▼

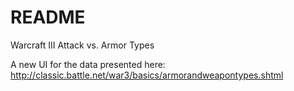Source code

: # README

Warcraft III Attack vs. Armor Types

A new UI for the data presented here: http://classic.battle.net/war3/basics/armorandweapontypes.shtml
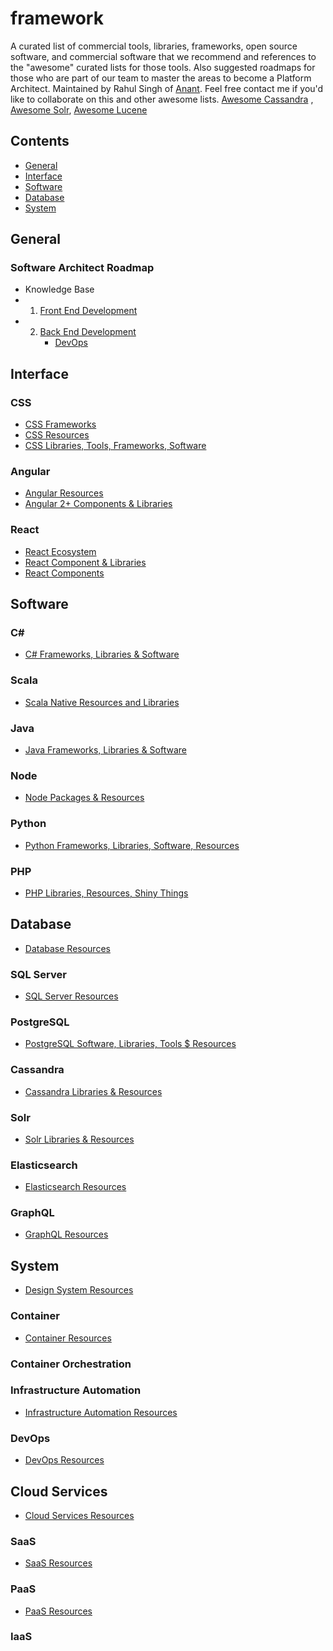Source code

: # framework
A curated list of commercial tools, libraries, frameworks, open source software, and commercial software that we recommend and references to the "awesome" curated lists for those tools. Also suggested roadmaps for those who are part of our team to master the areas to become a Platform Architect. Maintained by Rahul Singh of [Anant](http://anant.us). Feel free contact me if you'd like to collaborate on this and other awesome lists. [Awesome Cassandra](https://github.com/Anant/awesome-cassandra) , [Awesome Solr](https://github.com/Anant/awesome-solr), [Awesome Lucene](https://github.com/Anant/awesome-lucene)

## Contents

- [General](#general) 
- [Interface](#interface)
- [Software](#software)
- [Database](#database)
- [System](#system)
 
 
## General 

### Software Architect Roadmap
- Knowledge Base
 - 1) [Front End Development](https://github.com/kamranahmedse/developer-roadmap/blob/master/images/frontend.png)
 - 2) [Back End Development](https://github.com/kamranahmedse/developer-roadmap/blob/master/images/backend.png)
      - [DevOps](https://github.com/kamranahmedse/developer-roadmap/blob/master/images/devops.png)

## Interface

### CSS
- [CSS Frameworks](https://github.com/troxler/awesome-css-frameworks)
- [CSS Resources](https://github.com/awesome-css-group/awesome-css)
- [CSS Libraries, Tools, Frameworks, Software](https://github.com/ikkou/awesome-css)

### Angular
- [Angular Resources](https://github.com/gdi2290/awesome-angular)
- [Angular 2+ Components & Libraries](https://github.com/brillout/awesome-angular-components)

### React
- [React Ecosystem](https://github.com/enaqx/awesome-react)
- [React Component & Libraries](https://github.com/brillout/awesome-react-components)
- [React Components](https://github.com/SaraVieira/awesome-react-platforms)


## Software

### C#
- [C# Frameworks, Libraries & Software](https://github.com/uhub/awesome-c-sharp)

### Scala
- [Scala Native Resources and Libraries](https://github.com/tindzk/awesome-scala-native)

### Java
- [Java Frameworks, Libraries & Software](https://github.com/akullpp/awesome-java)

### Node
- [Node Packages & Resources](https://github.com/sindresorhus/awesome-nodejs)

### Python
- [Python Frameworks, Libraries, Software, Resources](https://github.com/ziadoz/awesome-php)

### PHP
- [PHP Libraries, Resources, Shiny Things](https://github.com/ziadoz/awesome-php)

## Database
- [Database Resources](https://github.com/sindresorhus/awesome)

### SQL Server
- [SQL Server Resources](https://github.com/ktaranov/sqlserver-kit)

### PostgreSQL
- [PostgreSQL Software, Libraries, Tools $ Resources](https://github.com/dhamaniasad/awesome-postgres)

### Cassandra
- [Cassandra Libraries & Resources](https://anant.github.io/awesome-cassandra/)

### Solr
- [Solr Libraries & Resources](https://anant.github.io/awesome-solr/)

### Elasticsearch
- [Elasticsearch Resources](https://github.com/dzharii/awesome-elasticsearch)

### GraphQL
- [GraphQL Resources](https://github.com/chentsulin/awesome-graphql)

## System
- [Design System Resources](https://github.com/alexpate/awesome-design-systems)

### Container
- [Container Resources](https://github.com/tcnksm/awesome-container)

### Container Orchestration

### Infrastructure Automation
- [Infrastructure Automation Resources](https://github.com/atinfo/awesome-test-automation)

### DevOps
- [DevOps Resources](https://github.com/mikewootini/awesome-devops)

## Cloud Services
- [Cloud Services Resources](https://github.com/rootsongjc/awesome-cloud-native)

### SaaS
- [SaaS Resources](https://github.com/GetStream/awesome-saas-services)

### PaaS
- [PaaS Resources]()

### IaaS

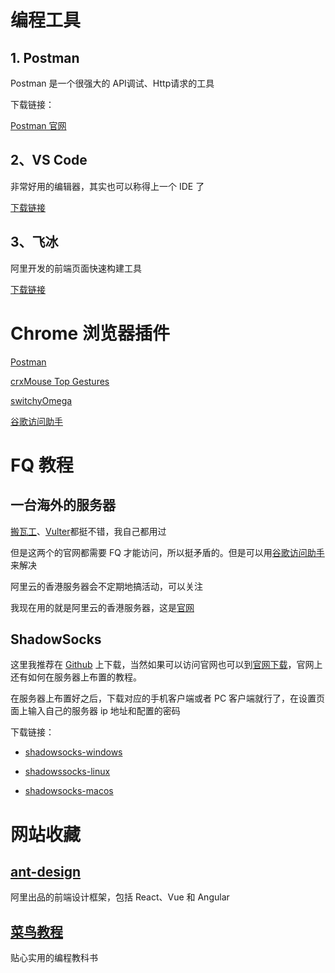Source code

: # 编程工具

## 1. Postman

Postman 是一个很强大的 API调试、Http请求的工具

下载链接：

[Postman 官网](https://www.getpostman.com/)

## 2、VS Code

非常好用的编辑器，其实也可以称得上一个 IDE 了

[下载链接](https://code.visualstudio.com/download)

## 3、飞冰

阿里开发的前端页面快速构建工具

[下载链接](https://ice.work/iceworks)


# Chrome 浏览器插件

[Postman](https://chrome.google.com/webstore/detail/postman/fhbjgbiflinjbdggehcddcbncdddomop)

[crxMouse Top Gestures](https://chrome.google.com/webstore/detail/crxmouse-chrome-gestures/jlgkpaicikihijadgifklkbpdajbkhjo)

[switchyOmega](https://chrome.google.com/webstore/detail/proxy-switchyomega/padekgcemlokbadohgkifijomclgjgif)

[谷歌访问助手](ggfwzs.com)


# FQ 教程

## 一台海外的服务器

[搬瓦工](https://bwg.net/)、[Vulter](vultr.com)都挺不错，我自己都用过

但是这两个的官网都需要 FQ 才能访问，所以挺矛盾的。但是可以用[谷歌访问助手](ggfwzs.com)来解决

阿里云的香港服务器会不定期地搞活动，可以关注

我现在用的就是阿里云的香港服务器，这是[官网](https://cn.aliyun.com/)

## ShadowSocks

这里我推荐在 [Github](https://github.com/shadowsocks/shadowsocks-windows) 上下载，当然如果可以访问官网也可以到[官网下载](https://shadowsocks.org/en/index.html)，官网上还有如何在服务器上布置的教程。

在服务器上布置好之后，下载对应的手机客户端或者 PC 客户端就行了，在设置页面上输入自己的服务器 ip 地址和配置的密码

下载链接：

- [shadowsocks-windows](https://github.com/shadowsocks/shadowsocks-windows/releases)

- [shadowssocks-linux](https://github.com/shadowsocks/shadowsocks-qt5/releases)

- [shadowsocks-macos](https://github.com/shadowsocks/shadowsocks-iOS/releases)


# 网站收藏

## [ant-design](https://ant.design/index-cn)

阿里出品的前端设计框架，包括 React、Vue 和 Angular


## [菜鸟教程](http://www.runoob.com/)

贴心实用的编程教科书
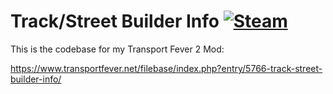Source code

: # Track/Street Builder Info [![Steam](https://img.shields.io/steam/downloads/2298331429.svg?label=Steam&logo=steam)](https://steamcommunity.com/sharedfiles/filedetails/?id=2298331429)

This is the codebase for my Transport Fever 2 Mod:

https://www.transportfever.net/filebase/index.php?entry/5766-track-street-builder-info/
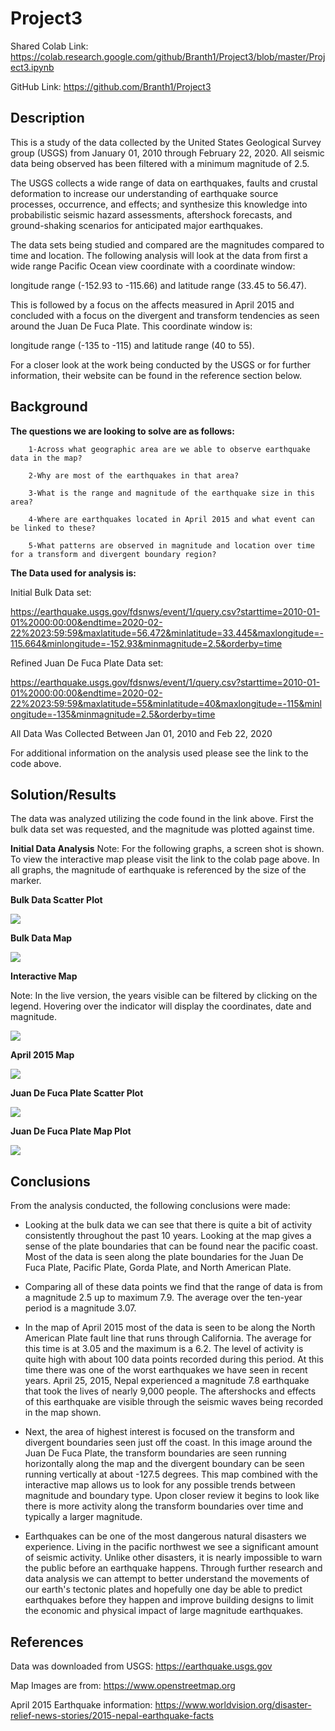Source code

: # Project3
Shared Colab Link:
https://colab.research.google.com/github/Branth1/Project3/blob/master/Project3.ipynb

GitHub Link:
https://github.com/Branth1/Project3
## Description

This is a study of the data collected by the United States Geological Survey group (USGS) from January 01, 2010 through February 22, 2020. All seismic data being observed has been filtered with a minimum magnitude of 2.5. 

The USGS collects a wide range of data on earthquakes, faults and crustal deformation to increase our understanding of earthquake source processes, occurrence, and effects; and synthesize this knowledge into probabilistic seismic hazard assessments, aftershock forecasts, and ground-shaking scenarios for anticipated major earthquakes.

The data sets being studied and compared are the magnitudes compared to time and location. The following analysis will look at the data from first a wide range Pacific Ocean view coordinate with a coordinate window:

longitude range (-152.93 to -115.66) and latitude range (33.45 to 56.47).

This is followed by a focus on the affects measured in April 2015 and concluded with a focus on the divergent and transform tendencies as seen around the Juan De Fuca Plate. This coordinate window is:

longitude range (-135 to -115) and latitude range (40 to 55).

For a closer look at the work being conducted by the USGS or for further information, their website can be found in the reference section below.
## Background

**The questions we are looking to solve are as follows:**

        1-Across what geographic area are we able to observe earthquake data in the map?

        2-Why are most of the earthquakes in that area?

        3-What is the range and magnitude of the earthquake size in this area?

        4-Where are earthquakes located in April 2015 and what event can be linked to these? 

        5-What patterns are observed in magnitude and location over time for a transform and divergent boundary region?

**The Data used for analysis is:**

Initial Bulk Data set:

https://earthquake.usgs.gov/fdsnws/event/1/query.csv?starttime=2010-01-01%2000:00:00&endtime=2020-02-22%2023:59:59&maxlatitude=56.472&minlatitude=33.445&maxlongitude=-115.664&minlongitude=-152.93&minmagnitude=2.5&orderby=time

Refined Juan De Fuca Plate Data set:

https://earthquake.usgs.gov/fdsnws/event/1/query.csv?starttime=2010-01-01%2000:00:00&endtime=2020-02-22%2023:59:59&maxlatitude=55&minlatitude=40&maxlongitude=-115&minlongitude=-135&minmagnitude=2.5&orderby=time

All Data Was Collected Between Jan 01, 2010 and Feb 22, 2020

For additional information on the analysis used please see the link to the code above.

## Solution/Results

The data was analyzed utilizing the code found in the link above. First the bulk data set was requested, and the magnitude was plotted against time.

**Initial Data Analysis**
Note: For the following graphs, a screen shot is shown. To view the interactive map please visit the link to the colab page above. In all graphs, the magnitude of earthquake is referenced by the size of the marker.

**Bulk Data Scatter Plot**

![](https://github.com/Branth1/Project3/blob/master/Bulk%20Scatter.png?raw=true)

**Bulk Data Map**

![](https://github.com/Branth1/Project3/blob/master/Bulk%20Map.png?raw=true)

**Interactive Map**

Note: In the live version, the years visible can be filtered by clicking on the legend. Hovering over the indicator will display the coordinates, date and magnitude.

![](https://github.com/Branth1/Project3/blob/master/Interactive%20Map.png?raw=true)

**April 2015 Map**

![](https://github.com/Branth1/Project3/blob/master/April%202015.png?raw=true)

**Juan De Fuca Plate Scatter Plot**

![](https://github.com/Branth1/Project3/blob/master/Juan%20De%20Fuca%20Scatter.png?raw=true)

**Juan De Fuca Plate Map Plot**

![](https://github.com/Branth1/Project3/blob/master/Juan%20Map.png?raw=true)

## Conclusions
From the analysis conducted, the following conclusions were made:

* Looking at the bulk data we can see that there is quite a bit of activity consistently throughout the past 10 years. Looking at the map gives a sense of the plate boundaries that can be found near the pacific coast. Most of the data is seen along the plate boundaries for the Juan De Fuca Plate, Pacific Plate, Gorda Plate, and North American Plate. 

* Comparing all of these data points we find that the range of data is from a magnitude 2.5 up to maximum 7.9. The average over the ten-year period is a magnitude 3.07.

* In the map of April 2015 most of the data is seen to be along the North American Plate fault line that runs through California. The average for this time is at 3.05 and the maximum is a 6.2. The level of activity is quite high with about 100 data points recorded during this period. At this time there was one of the worst earthquakes we have seen in recent years. April 25, 2015, Nepal experienced a magnitude 7.8 earthquake that took the lives of nearly 9,000 people. The aftershocks and effects of this earthquake are visible through the seismic waves being recorded in the map shown. 

* Next, the area of highest interest is focused on the transform and divergent boundaries seen just off the coast. In this image around the Juan De Fuca Plate, the transform boundaries are seen running horizontally along the map and the divergent boundary can be seen running vertically at about -127.5 degrees. This map combined with the interactive map allows us to look for any possible trends between magnitude and boundary type. Upon closer review it begins to look like there is more activity along the transform boundaries over time and typically a larger magnitude.

* Earthquakes can be one of the most dangerous natural disasters we experience. Living in the pacific northwest we see a significant amount of seismic activity. Unlike other disasters, it is nearly impossible to warn the public before an earthquake happens. Through further research and data analysis we can attempt to better understand the movements of our earth's tectonic plates and hopefully one day be able to predict earthquakes before they happen and improve building designs to limit the economic and physical impact of large magnitude earthquakes. 


## References

Data was downloaded from USGS:
https://earthquake.usgs.gov

Map Images are from:
https://www.openstreetmap.org

April 2015 Earthquake information:
https://www.worldvision.org/disaster-relief-news-stories/2015-nepal-earthquake-facts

▲

* [WORK INSTRUCTION] The answer must be the lines of the entries above, written out exactly from the first through the one with "- [React Ecosystem](https://github.com/enaqx/awesome-react)", and no pictures.

* [ANSWER TO THE PROBLEM]
Source code

: # README

Warcraft III Attack vs. Armor Types

A new UI for the data presented here: http://classic.battle.net/war3/basics/armorandweapontypes.shtml
Source code

: # framework
A curated list of commercial tools, libraries, frameworks, open source software, and commercial software that we recommend and references to the "awesome" curated lists for those tools. Also suggested roadmaps for those who are part of our team to master the areas to become a Platform Architect. Maintained by Rahul Singh of [Anant](http://anant.us). Feel free contact me if you'd like to collaborate on this and other awesome lists. [Awesome Cassandra](https://github.com/Anant/awesome-cassandra) , [Awesome Solr](https://github.com/Anant/awesome-solr), [Awesome Lucene](https://github.com/Anant/awesome-lucene)

## Contents

- [General](#general) 
- [Interface](#interface)
- [Software](#software)
- [Database](#database)
- [System](#system)
 
 
## General 

### Software Architect Roadmap
- Knowledge Base
 - 1) [Front End Development](https://github.com/kamranahmedse/developer-roadmap/blob/master/images/frontend.png)
 - 2) [Back End Development](https://github.com/kamranahmedse/developer-roadmap/blob/master/images/backend.png)
      - [DevOps](https://github.com/kamranahmedse/developer-roadmap/blob/master/images/devops.png)

## Interface

### CSS
- [CSS Frameworks](https://github.com/troxler/awesome-css-frameworks)
- [CSS Resources](https://github.com/awesome-css-group/awesome-css)
- [CSS Libraries, Tools, Frameworks, Software](https://github.com/ikkou/awesome-css)

### Angular
- [Angular Resources](https://github.com/gdi2290/awesome-angular)
- [Angular 2+ Components & Libraries](https://github.com/brillout/awesome-angular-components)

### React
- [React Ecosystem](https://github.com/enaqx/awesome-react)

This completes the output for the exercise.